Problem description
For the material that follows, return exactly the lines from the one with "### Open-Source Commitment" through the one with "Rely on Dreamhost’s", both ends included.

Supplied material
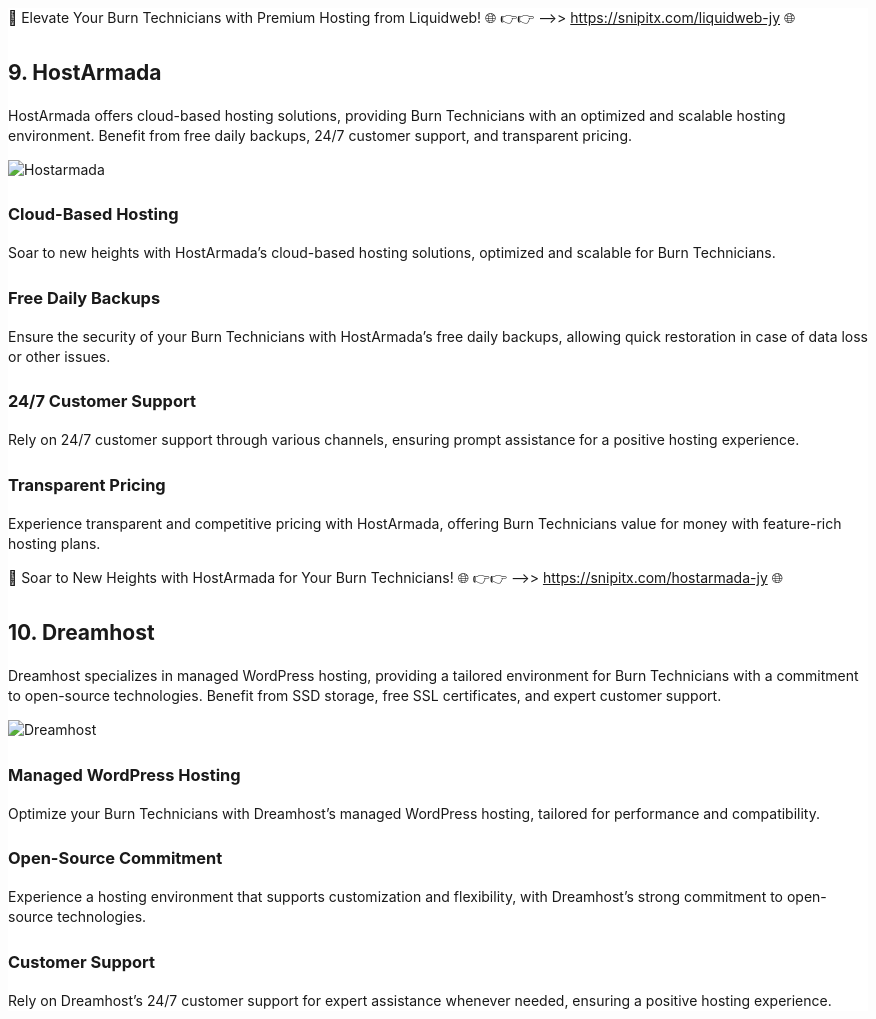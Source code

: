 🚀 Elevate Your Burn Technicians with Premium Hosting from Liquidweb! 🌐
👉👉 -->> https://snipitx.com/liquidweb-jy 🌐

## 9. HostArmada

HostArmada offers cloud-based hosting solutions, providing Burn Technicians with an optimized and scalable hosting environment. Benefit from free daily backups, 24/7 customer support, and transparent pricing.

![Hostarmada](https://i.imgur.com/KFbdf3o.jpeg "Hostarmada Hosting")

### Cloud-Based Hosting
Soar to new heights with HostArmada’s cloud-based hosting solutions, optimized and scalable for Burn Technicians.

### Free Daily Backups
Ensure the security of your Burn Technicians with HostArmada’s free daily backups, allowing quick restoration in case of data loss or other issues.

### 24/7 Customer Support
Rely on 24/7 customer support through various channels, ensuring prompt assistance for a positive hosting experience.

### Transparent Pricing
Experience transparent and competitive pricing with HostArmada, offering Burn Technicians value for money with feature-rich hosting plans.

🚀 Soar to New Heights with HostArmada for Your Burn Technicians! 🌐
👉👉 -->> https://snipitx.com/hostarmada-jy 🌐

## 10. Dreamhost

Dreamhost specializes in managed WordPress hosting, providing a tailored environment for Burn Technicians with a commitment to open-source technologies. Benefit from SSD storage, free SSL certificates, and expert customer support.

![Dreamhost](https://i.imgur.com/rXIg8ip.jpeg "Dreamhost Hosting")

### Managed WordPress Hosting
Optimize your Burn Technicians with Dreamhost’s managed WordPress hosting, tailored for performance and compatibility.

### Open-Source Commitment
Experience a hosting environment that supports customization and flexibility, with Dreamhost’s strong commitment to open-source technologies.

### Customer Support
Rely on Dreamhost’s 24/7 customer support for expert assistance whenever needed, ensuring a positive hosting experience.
==
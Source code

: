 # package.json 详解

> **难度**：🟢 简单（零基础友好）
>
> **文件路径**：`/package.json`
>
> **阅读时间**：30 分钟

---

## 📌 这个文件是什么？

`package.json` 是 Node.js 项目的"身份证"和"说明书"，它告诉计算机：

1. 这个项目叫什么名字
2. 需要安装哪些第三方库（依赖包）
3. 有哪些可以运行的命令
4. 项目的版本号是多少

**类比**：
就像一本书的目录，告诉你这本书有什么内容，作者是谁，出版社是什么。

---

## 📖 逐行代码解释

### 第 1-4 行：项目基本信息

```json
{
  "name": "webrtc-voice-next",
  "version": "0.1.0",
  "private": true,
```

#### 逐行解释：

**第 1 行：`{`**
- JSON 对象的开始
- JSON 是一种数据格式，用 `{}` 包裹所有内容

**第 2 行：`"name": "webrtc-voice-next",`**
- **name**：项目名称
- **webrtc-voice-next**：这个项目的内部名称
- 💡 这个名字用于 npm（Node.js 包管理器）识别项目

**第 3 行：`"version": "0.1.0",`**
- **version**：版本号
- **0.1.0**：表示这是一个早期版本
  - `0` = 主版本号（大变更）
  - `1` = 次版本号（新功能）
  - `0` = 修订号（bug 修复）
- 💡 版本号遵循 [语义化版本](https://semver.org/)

Output for this task
### Open-Source Commitment
Experience a hosting environment that supports customization and flexibility, with Dreamhost’s strong commitment to open-source technologies.

### Customer Support
Rely on Dreamhost’s 24/7 customer support for expert assistance whenever needed, ensuring a positive hosting experience.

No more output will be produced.